Monday, November 29, 2010

Civil Rights Digital Library honored with national award

The Civil Rights Digital Library, hosted by the University of Georgia Libraries and GALILEO, was recently awarded the 2010 Schwartz Prize for excellence in the public humanities by the Federation of State Humanities Councils.

The CRDL was recognized as an innovative program to deliver educational content on the civil rights movement via the web. This online library contains 30 hours (about 450 clips) of historical news footage, a civil rights portal that allows users to access material on the movements from 100 libraries and other organizations nationwide, and supplemental instructional materials. It has been incorporated into public programs ranging from teacher training to television documentary.

The CRDL has received approximately a million page views since its 2008 launch. Using historical news film footage from WSB in Atlanta and WALB in Albany and held in the UGA Walter J. Brown Media Archives, it evolved from a partnership with the Digital Library of Georgia (the digitization initiative of GALILEO, the state’s virtual library), the library services office at the state Board of Regents and the Georgia Humanities Council, including its New Georgia Encyclopedia.

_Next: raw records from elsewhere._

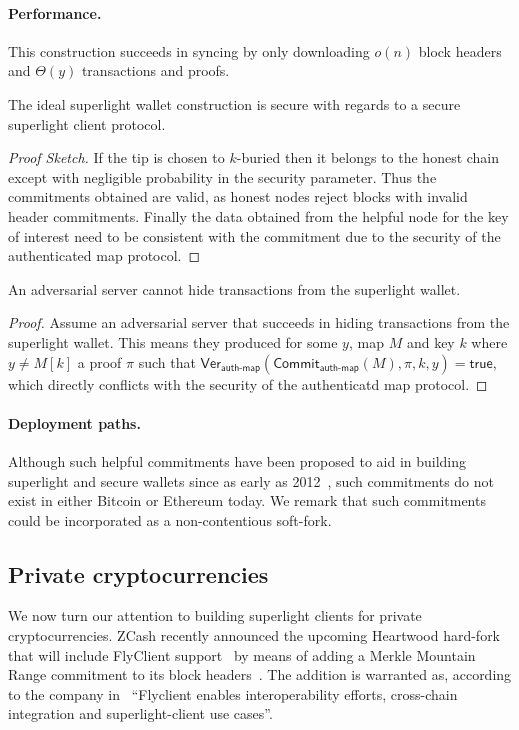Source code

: \paragraph{Performance.} This construction succeeds in syncing by only downloading $o(n)$ block headers and $\Theta(y)$ transactions and proofs.
\begin{theorem}[Security]
The ideal superlight wallet construction is secure with regards to a secure superlight client protocol.
\end{theorem}
\begin{proof}[Proof Sketch]
If the tip is chosen to $k$-buried then it belongs to the honest chain except with negligible probability in the security parameter. Thus the commitments obtained are valid, as honest nodes reject blocks with invalid header commitments. Finally the data obtained from the helpful node for the key of interest need to be consistent with the commitment due to the security of the authenticated map protocol.
\end{proof}

\begin{theorem}[Uncensorability]
\label{superlight-uncensorability}
An adversarial server cannot hide transactions from the superlight wallet.
\end{theorem}
\begin{proof}
Assume an adversarial server that succeeds in hiding transactions from the superlight wallet. This means they produced for some $y$, map $M$ and key $k$ where $y \neq M[k]$ a proof $\pi$ such that $\textsf{Ver}_\textsf{auth-map}(\textsf{Commit}_\textsf{auth-map}(M), \pi, k, y) = \textsf{true}$, which directly conflicts with the security of the authenticatd map protocol.
\end{proof}

\paragraph{Deployment paths.}
Although such helpful commitments have been proposed to aid in building superlight and secure wallets since as early as 2012~\cite{ultimate}, such commitments do not exist in either Bitcoin or Ethereum today. We remark that such commitments could be incorporated as a non-contentious soft-fork.

\subsection{Private cryptocurrencies}
\label{superlight-private}
We now turn our attention to building superlight clients for private cryptocurrencies. ZCash recently announced the upcoming Heartwood hard-fork that will include FlyClient support~\cite{zcash-heartwood-news} by means of adding a Merkle Mountain Range commitment to its block headers~\cite{zcash-flyclient-zip}. The addition is warranted as, according to the company in~\cite{zcash-heartwood-news} ``Flyclient enables interoperability efforts, cross-chain integration and superlight-client use cases''.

“Winning the Schwartz Prize is a wonderful accomplishment for the CRDL partners,” said P. Toby Graham, deputy university librarian and DLG director. “The 15 nominations for this year’s prize showcase some of the most imaginative and important work humanities councils are currently undertaking or supporting.”

Graham noted that earlier this year, CRDL was credited with a Southeastern Emmy award for a documentary produced by civil rights veteran and former U.S. ambassador Andrew Young and in 2008 was chosen as an outstanding program by the Georgia Historical Records Advisory Board.

“The Georgia Humanities Council is proud to be a partner in the Civil Rights Digital Library. Nowhere on the Web is there a more comprehensive collection on the American civil rights movement,” said Jamil Zainaldin, Georgia Humanities Council president. “The Schwartz Prize recognizes the high quality nature of the content of this site. It also recognizes the strong and creative partnerships that brought the CRDL to fruition.”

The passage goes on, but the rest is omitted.